The increased demand for vaccines is putting additional pressure on the overwhelmed collection of appointment portals for vaccinations available to residents of Sonoma County. As of Monday, none of the sites linked on SoCoEmergency.org showed vacancies, except for the OptumServe clinic in Rohnert Park. The first available appointment was March 18.

Despite Monday’s pitfalls, many hailed the county’s decision on Friday to extend immunization eligibility to residents aged 65 to 69. 65 years and older were immediately eligible for the coronavirus vaccination. But Sonoma County, already facing a shortage of vaccine doses last month, initially set the bar locally at 75. Two weeks ago, the county expanded eligibility to people 70 and older.

Cronin, the owner of Pizza Place Rosso, was well aware of the study published by medical researchers at UC San Francisco in January concluding that among 25 jobs statewide with at least 100 deaths from a pandemic , the most dangerous was the line cook.

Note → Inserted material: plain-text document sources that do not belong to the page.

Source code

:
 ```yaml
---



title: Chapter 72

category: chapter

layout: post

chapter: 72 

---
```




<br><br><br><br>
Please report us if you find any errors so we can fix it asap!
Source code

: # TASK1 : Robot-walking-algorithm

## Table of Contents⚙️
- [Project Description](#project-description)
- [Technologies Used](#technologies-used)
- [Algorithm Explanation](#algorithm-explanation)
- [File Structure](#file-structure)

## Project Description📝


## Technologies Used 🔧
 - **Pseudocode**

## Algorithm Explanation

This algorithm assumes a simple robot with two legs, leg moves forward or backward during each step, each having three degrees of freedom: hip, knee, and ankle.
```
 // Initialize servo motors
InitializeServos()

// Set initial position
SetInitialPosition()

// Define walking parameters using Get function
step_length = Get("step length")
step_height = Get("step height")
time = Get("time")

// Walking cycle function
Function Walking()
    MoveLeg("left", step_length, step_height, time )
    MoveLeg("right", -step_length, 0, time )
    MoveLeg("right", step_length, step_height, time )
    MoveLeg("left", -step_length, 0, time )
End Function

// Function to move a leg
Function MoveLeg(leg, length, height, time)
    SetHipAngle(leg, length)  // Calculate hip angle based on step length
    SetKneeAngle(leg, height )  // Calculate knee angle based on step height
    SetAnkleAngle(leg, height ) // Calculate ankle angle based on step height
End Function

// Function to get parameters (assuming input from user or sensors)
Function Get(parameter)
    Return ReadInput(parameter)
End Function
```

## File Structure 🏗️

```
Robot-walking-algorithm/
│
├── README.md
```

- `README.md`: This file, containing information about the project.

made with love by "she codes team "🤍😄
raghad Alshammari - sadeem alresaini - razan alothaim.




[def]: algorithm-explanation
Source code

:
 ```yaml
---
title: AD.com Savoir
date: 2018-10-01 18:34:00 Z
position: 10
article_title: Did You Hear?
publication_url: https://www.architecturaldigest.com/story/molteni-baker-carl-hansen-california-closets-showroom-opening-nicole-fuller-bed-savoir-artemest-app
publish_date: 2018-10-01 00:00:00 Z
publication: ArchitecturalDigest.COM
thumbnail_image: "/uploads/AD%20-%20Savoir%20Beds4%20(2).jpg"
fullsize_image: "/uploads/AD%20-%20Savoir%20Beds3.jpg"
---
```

Bakers and Chefs ranked 4th and 11th respectively, reflecting the high risk associated with the proximity and hectic activity of most restaurant kitchens.

Dean Molsberry, owner of Molsberry Market in the Larkfield-Wikiup neighborhood, has 72 employees who mostly want to be vaccinated, realizing the virus risk they face on a daily basis.

“If you’re an auditor, you deal with clients all day, every client that goes through the registry,” Molsberry said. “You are dealing with cash because people always want to pay with cash. People are now bringing bags. They’re going to shop in their bags, so they touch whatever you touch. “

Molsberry said the owners of Cal-Mart in Calistoga had arranged for a mobile vaccination team to come to the market to administer doses. But it is Napa County. Molsberry has not been able to gather information on whether this might work in Sonoma County.

“Even if we were to send rows of people (to Napa County), I would have no problem doing that,” he said.

Once the vaccine supply catches up with demand, both for senior citizens and food workers, knowing how to use a computer to register will remain one of the great obstacles to vaccination against a scourge that has now killed over 500,000 Americans.

“I’m not a super computer savvy guy,” Cronin said. “I own a business, I know how to get around, but I’m not like some of these young people. But the guys in my kitchen just don’t know how.